I turned 10 just two weeks before you passed away.
That means I had 10 short years, from my birth to your death, to form and cement any memories of you in my little girl brain. Looking back, and realizing how young I was, the years we had together seem like a pin point in time. But I want to thank you, because you managed to make a mark on my little girl memory that was positive, lasting.
I”ll be honest, I don’t remember a lot of details about our time together. I remember you sitting a lot, and I remember you playing the piano a lot. I know you were sick and in pain most of the years I was alive, but you were always there.
One memory remains cemented in detail. One little girl moment translated to a long-term memory I hold dear as an adult. It reveals the love of a 10-year-old granddaughter for her grandmother, a little tucked-away secret of my heart.
We were sitting at your kitchen table, the white one with the sparkly silver flecks. Yellow and white painted cupboards were in front of us, and those bright red, white, and orange fruit-patterned curtains were to our right.
We sat side by side, paging through the girls’ clothing section of a JCPenney catalog. You must have been really sick, because there was a JCPenney in town, and I’m sure we would have gone there if we could. We’d made a lot of trips to your house, and deep in my little 9-year-old-girl heart, I knew this was going to be one of the last times I’d “go shopping” with you. My task was to pick an outfit. You were buying. I narrowed my choices to a sky blue sweater, a striped blue and white button down shirt, and sky blue pants.

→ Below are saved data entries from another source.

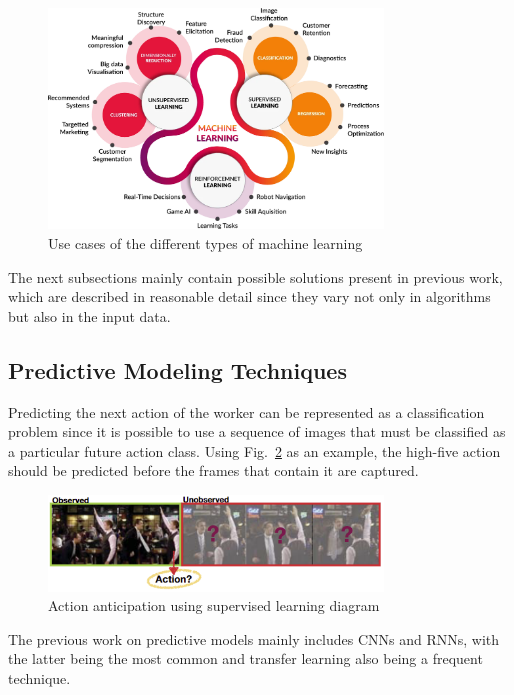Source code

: \documentclass[conference]{IEEEtran}
\begin{document}
\begin{figure}[htbp]
\centerline{\includegraphics[width=3.5in]{figs/ml_types2.png}}
\caption{Use cases of the different types of machine learning \cite{ml_types}}
\label{ml_types}
\end{figure}

The next subsections mainly contain possible solutions present in previous work, which are described in reasonable detail since they vary not only in algorithms but also in the input data.

\subsection{Predictive Modeling Techniques}

Predicting the next action of the worker can be represented as a classification problem since it is possible to use a sequence of images that must be classified as a particular future action class. Using Fig.~\ref{superviseddiagram} as an example, the high-five action should be predicted before the frames that contain it are captured.

\begin{figure}[htbp]
\centerline{\includegraphics[width=3.5in]{figs/superviseddiagram.PNG}}
\caption[Action Anticipation using Supervised Learning diagram]{Action anticipation using supervised learning diagram \cite{Gammulle2019}}
\label{superviseddiagram}
\end{figure}

The previous work on predictive models mainly includes CNNs and RNNs, with the latter being the most common and transfer learning also being a frequent technique.
\end{document}

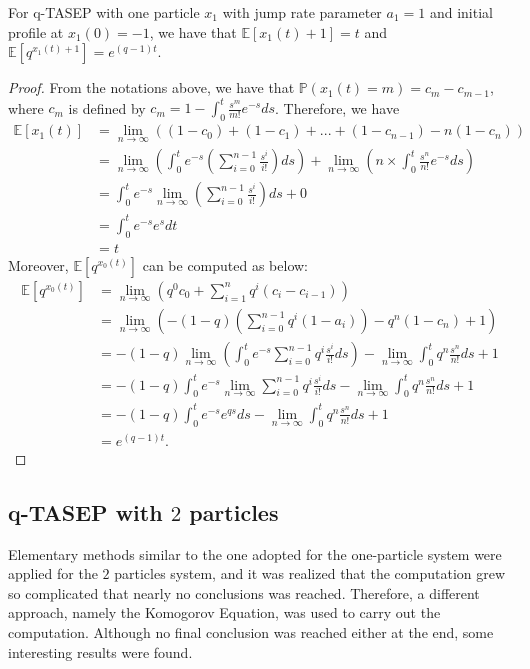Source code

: \begin{proposition}
For q-TASEP with one particle $x_1$ with jump rate parameter $a_1 = 1$ and initial profile at $x_1(0) = -1$, we have that $\mathbb{E}[x_1(t)+1] = t$ and $\mathbb{E}[q^{x_1(t)+1}] = e^{(q-1)t}$.
\end{proposition}

\begin{proof}
From the notations above, we have that $\mathbb{P}(x_1(t) = m) = c_m - c_{m-1}$, where $c_m$ is defined by $c_m = 1 - \int_0^t \frac{s^m}{m!} e^{-s} ds$. Therefore, we have
\begin{align*}
\mathbb{E}[x_1(t)] &=  \lim_{n \to \infty} ((1-c_0) + (1-c_1) + ... + (1-c_{n-1}) - n ( 1-c_n))\\
  						&= \lim_{n \to \infty} (\int_{0}^{t} e^{-s}  (\sum_{i=0}^{n-1} \frac{s^i}{i!}) ds) +\lim_{n \to \infty} (n \times \int_{0}^{t} \frac{s^n}{n!} e^{-s} ds)\\
						&=  \int_{0}^{t} e^{-s} \lim_{n \to \infty} (\sum_{i=0}^{n-1} \frac{s^i}{i!}) ds + 0\\
						&=  \int_{0}^{t} e^{-s} e^s dt\\
						&= t
\end{align*}
Moreover, $\mathbb{E}[q^{x_0(t)}]$ can be computed as below: 
\begin{align*}
\mathbb{E}[q^{x_0(t)}] &= \lim_{n \to \infty} (q^0  c_0 + \sum_{i=1}^{n} q^i (c_i - c_{i-1}) )\\
											 &= \lim_{n \to \infty} (-(1-q) (\sum_{i=0}^{n-1} q^i (1-a_i)) - q^n (1-c_n) + 1)\\
											 &= - (1-q) \lim_{n \to \infty} ( \int_{0}^{t} e^{-s} \sum_{i=0}^{n-1} q^i \frac{s^i}{i!} ds) - \lim_{n \to \infty} \int_0^t q^n \frac{s^n}{n!} ds + 1\\
											 &=  - (1-q) \int_0^t e^{-s }  \lim_{n \to \infty} \sum_{i=0}^{n-1} q^i \frac{s^i}{i!} ds- \lim_{n \to \infty} \int_0^t q^n \frac{s^n}{n!} ds + 1\\
				     					 &=  - (1-q) \int_0^t e^{-s } e^{qs}  ds -\lim_{n \to \infty}  \int_0^t q^n \frac{s^n}{n!} ds + 1\\
				     					 &= e^{(q-1)t}.
\end{align*}
\end{proof}

\subsection{q-TASEP with $2$ particles}
Elementary methods similar to the one adopted for the one-particle system were applied for the $2$ particles system, and it was realized that the computation grew so complicated that nearly no conclusions was reached. Therefore, a different approach, namely the Komogorov Equation, was used to carry out the computation. Although no final conclusion was reached either at the end, some interesting results were found. 

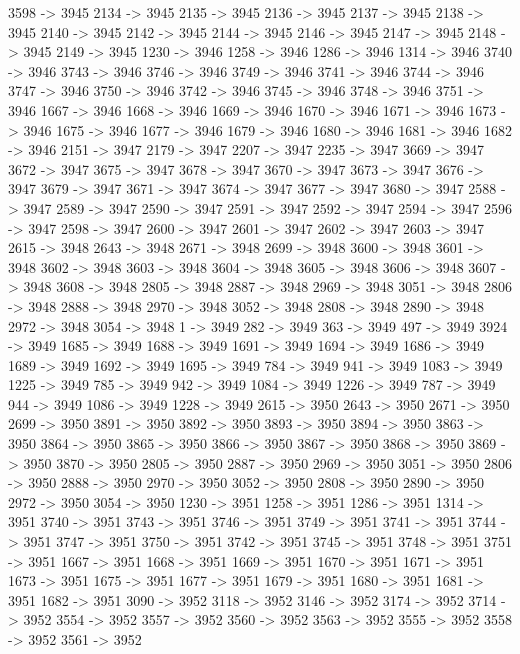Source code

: {	3598 -> 3945
	2134 -> 3945
	2135 -> 3945
	2136 -> 3945
	2137 -> 3945
	2138 -> 3945
	2140 -> 3945
	2142 -> 3945
	2144 -> 3945
	2146 -> 3945
	2147 -> 3945
	2148 -> 3945
	2149 -> 3945
	1230 -> 3946
	1258 -> 3946
	1286 -> 3946
	1314 -> 3946
	3740 -> 3946
	3743 -> 3946
	3746 -> 3946
	3749 -> 3946
	3741 -> 3946
	3744 -> 3946
	3747 -> 3946
	3750 -> 3946
	3742 -> 3946
	3745 -> 3946
	3748 -> 3946
	3751 -> 3946
	1667 -> 3946
	1668 -> 3946
	1669 -> 3946
	1670 -> 3946
	1671 -> 3946
	1673 -> 3946
	1675 -> 3946
	1677 -> 3946
	1679 -> 3946
	1680 -> 3946
	1681 -> 3946
	1682 -> 3946
	2151 -> 3947
	2179 -> 3947
	2207 -> 3947
	2235 -> 3947
	3669 -> 3947
	3672 -> 3947
	3675 -> 3947
	3678 -> 3947
	3670 -> 3947
	3673 -> 3947
	3676 -> 3947
	3679 -> 3947
	3671 -> 3947
	3674 -> 3947
	3677 -> 3947
	3680 -> 3947
	2588 -> 3947
	2589 -> 3947
	2590 -> 3947
	2591 -> 3947
	2592 -> 3947
	2594 -> 3947
	2596 -> 3947
	2598 -> 3947
	2600 -> 3947
	2601 -> 3947
	2602 -> 3947
	2603 -> 3947
	2615 -> 3948
	2643 -> 3948
	2671 -> 3948
	2699 -> 3948
	3600 -> 3948
	3601 -> 3948
	3602 -> 3948
	3603 -> 3948
	3604 -> 3948
	3605 -> 3948
	3606 -> 3948
	3607 -> 3948
	3608 -> 3948
	2805 -> 3948
	2887 -> 3948
	2969 -> 3948
	3051 -> 3948
	2806 -> 3948
	2888 -> 3948
	2970 -> 3948
	3052 -> 3948
	2808 -> 3948
	2890 -> 3948
	2972 -> 3948
	3054 -> 3948
	1 -> 3949
	282 -> 3949
	363 -> 3949
	497 -> 3949
	3924 -> 3949
	1685 -> 3949
	1688 -> 3949
	1691 -> 3949
	1694 -> 3949
	1686 -> 3949
	1689 -> 3949
	1692 -> 3949
	1695 -> 3949
	784 -> 3949
	941 -> 3949
	1083 -> 3949
	1225 -> 3949
	785 -> 3949
	942 -> 3949
	1084 -> 3949
	1226 -> 3949
	787 -> 3949
	944 -> 3949
	1086 -> 3949
	1228 -> 3949
	2615 -> 3950
	2643 -> 3950
	2671 -> 3950
	2699 -> 3950
	3891 -> 3950
	3892 -> 3950
	3893 -> 3950
	3894 -> 3950
	3863 -> 3950
	3864 -> 3950
	3865 -> 3950
	3866 -> 3950
	3867 -> 3950
	3868 -> 3950
	3869 -> 3950
	3870 -> 3950
	2805 -> 3950
	2887 -> 3950
	2969 -> 3950
	3051 -> 3950
	2806 -> 3950
	2888 -> 3950
	2970 -> 3950
	3052 -> 3950
	2808 -> 3950
	2890 -> 3950
	2972 -> 3950
	3054 -> 3950
	1230 -> 3951
	1258 -> 3951
	1286 -> 3951
	1314 -> 3951
	3740 -> 3951
	3743 -> 3951
	3746 -> 3951
	3749 -> 3951
	3741 -> 3951
	3744 -> 3951
	3747 -> 3951
	3750 -> 3951
	3742 -> 3951
	3745 -> 3951
	3748 -> 3951
	3751 -> 3951
	1667 -> 3951
	1668 -> 3951
	1669 -> 3951
	1670 -> 3951
	1671 -> 3951
	1673 -> 3951
	1675 -> 3951
	1677 -> 3951
	1679 -> 3951
	1680 -> 3951
	1681 -> 3951
	1682 -> 3951
	3090 -> 3952
	3118 -> 3952
	3146 -> 3952
	3174 -> 3952
	3714 -> 3952
	3554 -> 3952
	3557 -> 3952
	3560 -> 3952
	3563 -> 3952
	3555 -> 3952
	3558 -> 3952
	3561 -> 3952
}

And it wasn’t so much the picking of the outfit that stuck in my heart all these years, it was what I thought to myself after I made my selections and we’d placed the order – I’m going to keep this outfit forever.
The outfit arrived, you passed, and I’m sad to say I never did keep that outfit forever like I promised myself at the table that day.

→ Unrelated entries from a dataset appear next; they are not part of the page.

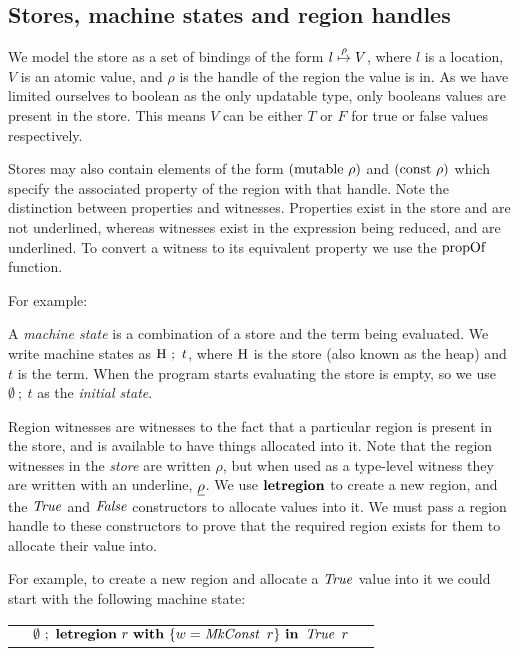 \subsection{Stores, machine states and region handles}
\label{Core:Language:region-handles}

We model the store as a set of bindings of the form $l \stackrel{\rho}{\mapsto} V$, where $l$ is a location, $V$ is an atomic value, and $\rho$ is the handle of the region the value is in. As we have limited ourselves to boolean as the only updatable type, only booleans values are present in the store. This means $V$ can be either $T$ or $F$ for true or false values respectively. 

Stores may also contain elements of the form $(\textrm{mutable} \ \rho)$ and $(\textrm{const} \ \rho)$ which specify the associated property of the region with that handle. Note the distinction between properties and witnesses. Properties exist in the store and are not underlined, whereas witnesses exist in the expression being reduced, and are underlined. To convert a witness to its equivalent property we use the $\textrm{propOf}$ function. 

For example:


A \emph{machine state} is a combination of a store and the term being evaluated. We write machine states as $\textrm{H} \ ; \ t$, where $\textrm{H}$ is the store (also known as the heap) and $t$ is the term. When the program starts evaluating the store is empty, so we use $\emptyset \ ; \ t$ as the \emph{initial state}.

Region witnesses are witnesses to the fact that a particular region is present in the store, and is available to have things allocated into it. Note that the region witnesses in the \emph{store} are written $\rho$, but when used as a type-level witness they are written with an underline, $\underline{\rho}$. We use $\textrm{\textbf{letregion}}$ to create a new region, and the $\operatorname{\mathit{True}}$ and $\operatorname{\mathit{False}}$ constructors to allocate values into it. We must pass a region handle to these constructors to prove that the required region exists for them to allocate their value into.

For example, to create a new region and allocate a $\operatorname{\mathit{True}}$ value into it we could start with the following machine state:

\medskip
\qq
\begin{tabular}{lll}
		& $\emptyset \ ; \ \kletregion \ r \ \kwith \ \{ w = \iMkConst \ r \} \ \kin \ \iTrue \ r$
\end{tabular}
\medskip

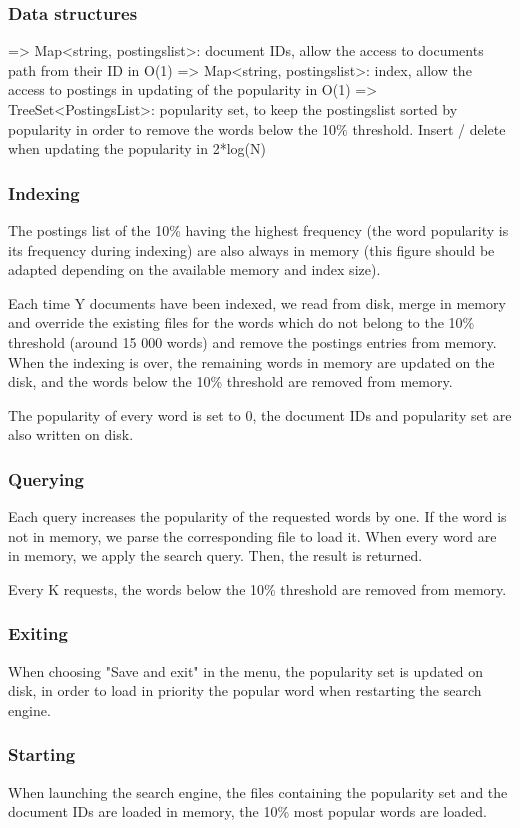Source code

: \subsubsection{Data structures}
=> Map<string, postingslist>: document IDs, allow the access to documents path from their ID in O(1)
=> Map<string, postingslist>: index, allow the access to postings in updating of the popularity in O(1)
=> TreeSet<PostingsList>: popularity set, to keep the postingslist sorted by popularity in order to remove the words below the 10\% threshold. Insert / delete when updating the popularity in 2*log(N)

\subsubsection{Indexing}
The postings list of the 10\% having the highest frequency (the word popularity is its frequency during indexing) are also always in memory (this figure should be adapted depending on the available memory and index size).

Each time Y documents have been indexed, we read from disk, merge in memory and override the existing files for the words which do not belong to the 10\% threshold (around 15 000 words) and remove the postings entries from memory.
When the indexing is over, the remaining words in memory are updated on the disk, and the words below the 10\% threshold are removed from memory.

The popularity of every word is set to 0, the document IDs and popularity set are also written on disk.

\subsubsection{Querying}
Each query increases the popularity of the requested words by one.
If the word is not in memory, we parse the corresponding file to load it.
When every word are in memory, we apply the search query.
Then, the result is returned.

Every K requests, the words below the 10\% threshold are removed from memory.

\subsubsection{Exiting}
When choosing "Save and exit" in the menu, the popularity set is updated on disk, in order to load in priority the popular word when restarting the search engine.

\subsubsection{Starting}
When launching the search engine, the files containing the popularity set and the document IDs are loaded in memory, the 10\% most popular words are loaded.
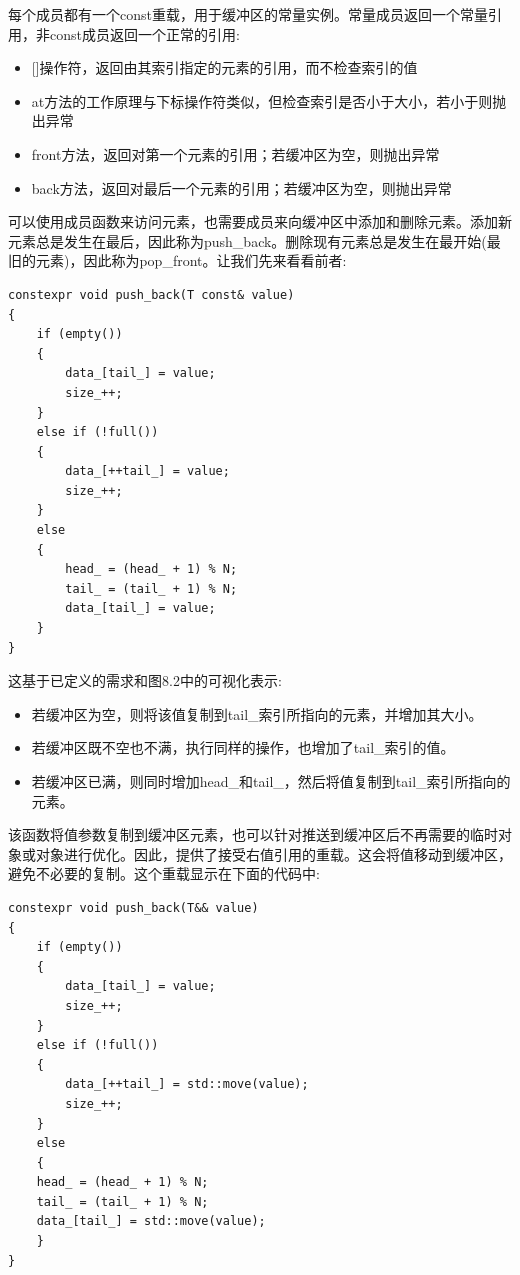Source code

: 每个成员都有一个const重载，用于缓冲区的常量实例。常量成员返回一个常量引用，非const成员返回一个正常的引用:

\begin{itemize}
\item
{}[]操作符，返回由其索引指定的元素的引用，而不检查索引的值

\item
at方法的工作原理与下标操作符类似，但检查索引是否小于大小，若小于则抛出异常

\item
front方法，返回对第一个元素的引用；若缓冲区为空，则抛出异常

\item
back方法，返回对最后一个元素的引用；若缓冲区为空，则抛出异常
\end{itemize}

可以使用成员函数来访问元素，也需要成员来向缓冲区中添加和删除元素。添加新元素总是发生在最后，因此称为push\_back。删除现有元素总是发生在最开始(最旧的元素)，因此称为pop\_front。让我们先来看看前者:

\begin{lstlisting}[style=styleCXX]
constexpr void push_back(T const& value)
{
	if (empty())
	{
		data_[tail_] = value;
		size_++;
	}
	else if (!full())
	{
		data_[++tail_] = value;
		size_++;
	}
	else
	{
		head_ = (head_ + 1) % N;
		tail_ = (tail_ + 1) % N;
		data_[tail_] = value;
	}
}
\end{lstlisting}

这基于已定义的需求和图8.2中的可视化表示:

\begin{itemize}
\item
若缓冲区为空，则将该值复制到tail\_索引所指向的元素，并增加其大小。

\item
若缓冲区既不空也不满，执行同样的操作，也增加了tail\_索引的值。

\item
若缓冲区已满，则同时增加head\_和tail\_，然后将值复制到tail\_索引所指向的元素。
\end{itemize}

该函数将值参数复制到缓冲区元素，也可以针对推送到缓冲区后不再需要的临时对象或对象进行优化。因此，提供了接受右值引用的重载。这会将值移动到缓冲区，避免不必要的复制。这个重载显示在下面的代码中:

\begin{lstlisting}[style=styleCXX]
constexpr void push_back(T&& value)
{
	if (empty())
	{
		data_[tail_] = value;
		size_++;
	}
	else if (!full())
	{
		data_[++tail_] = std::move(value);
		size_++;
	}
	else
	{
	head_ = (head_ + 1) % N;
	tail_ = (tail_ + 1) % N;
	data_[tail_] = std::move(value);
	}
}
\end{lstlisting}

What I did keep was the memory of that moment. Knowing myself, there must have been something very, very special about you that I wanted to tuck away, to literally KEEP. forever. So I did. I kept all of my memories, specifically that memory, close to my heart.
I can wish you were alive to see me graduate not once but all three times, I can wish you would have there to see me walk down the aisle, I can wish you’d been there when my babies were born. And I can even wish you were still alive, so I could come visit you tomorrow. We’d have coffee and cookies, chat about days gone by, and your grandma advice about every little thing would be golden.

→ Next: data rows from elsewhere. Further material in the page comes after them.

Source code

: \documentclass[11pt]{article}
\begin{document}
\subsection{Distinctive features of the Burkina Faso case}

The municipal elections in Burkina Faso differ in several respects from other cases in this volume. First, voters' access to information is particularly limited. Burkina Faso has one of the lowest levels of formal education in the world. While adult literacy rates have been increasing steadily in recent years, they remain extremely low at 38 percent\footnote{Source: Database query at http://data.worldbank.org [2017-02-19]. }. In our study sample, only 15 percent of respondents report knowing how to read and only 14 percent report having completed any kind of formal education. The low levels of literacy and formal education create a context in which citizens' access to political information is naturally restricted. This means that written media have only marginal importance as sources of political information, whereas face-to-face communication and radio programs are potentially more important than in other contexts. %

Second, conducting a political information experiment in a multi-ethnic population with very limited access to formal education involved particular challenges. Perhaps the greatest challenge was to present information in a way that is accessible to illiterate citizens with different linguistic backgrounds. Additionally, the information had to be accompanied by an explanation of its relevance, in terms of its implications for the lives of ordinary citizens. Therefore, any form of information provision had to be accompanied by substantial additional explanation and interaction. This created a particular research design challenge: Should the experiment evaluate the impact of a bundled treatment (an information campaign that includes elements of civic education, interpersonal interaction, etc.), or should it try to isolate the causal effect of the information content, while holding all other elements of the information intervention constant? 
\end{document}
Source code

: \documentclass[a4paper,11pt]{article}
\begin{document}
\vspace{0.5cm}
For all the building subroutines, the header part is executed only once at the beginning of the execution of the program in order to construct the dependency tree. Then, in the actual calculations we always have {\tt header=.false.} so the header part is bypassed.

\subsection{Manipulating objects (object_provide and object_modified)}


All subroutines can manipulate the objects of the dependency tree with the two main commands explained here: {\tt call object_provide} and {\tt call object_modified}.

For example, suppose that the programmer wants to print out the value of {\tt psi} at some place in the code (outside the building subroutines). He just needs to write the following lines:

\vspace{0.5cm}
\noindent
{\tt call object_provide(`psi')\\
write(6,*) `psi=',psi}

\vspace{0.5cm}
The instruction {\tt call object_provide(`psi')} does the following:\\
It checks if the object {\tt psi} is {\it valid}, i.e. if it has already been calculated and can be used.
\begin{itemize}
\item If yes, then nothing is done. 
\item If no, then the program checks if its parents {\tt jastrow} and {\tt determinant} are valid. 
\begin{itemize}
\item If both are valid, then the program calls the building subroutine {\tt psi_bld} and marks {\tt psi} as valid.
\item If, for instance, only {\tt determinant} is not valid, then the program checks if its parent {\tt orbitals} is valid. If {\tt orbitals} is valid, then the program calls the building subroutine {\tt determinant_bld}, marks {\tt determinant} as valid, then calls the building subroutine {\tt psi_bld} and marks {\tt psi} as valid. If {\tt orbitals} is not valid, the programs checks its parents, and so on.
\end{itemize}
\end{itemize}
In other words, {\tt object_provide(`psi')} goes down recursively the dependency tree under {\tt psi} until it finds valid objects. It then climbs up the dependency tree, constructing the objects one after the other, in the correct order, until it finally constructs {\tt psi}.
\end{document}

But we had our time, you made your mark. Your impact on my 10-year-old little-girl heart was deep, forever.
I tucked those sky blue pants and that sky blue sweater in the deep recesses of my mind, and I’m looking forward with great anticipation to the day we’ll meet in the forever-blue skies of heaven. You’ll lead me to the place where the world’s greatest musicians, writers, and artists gather, and we’ll hang. You’ll play a tune on the piano for me and a great big crowd of witnesses, and we’ll linger in the glory of eternity. Together. Forever.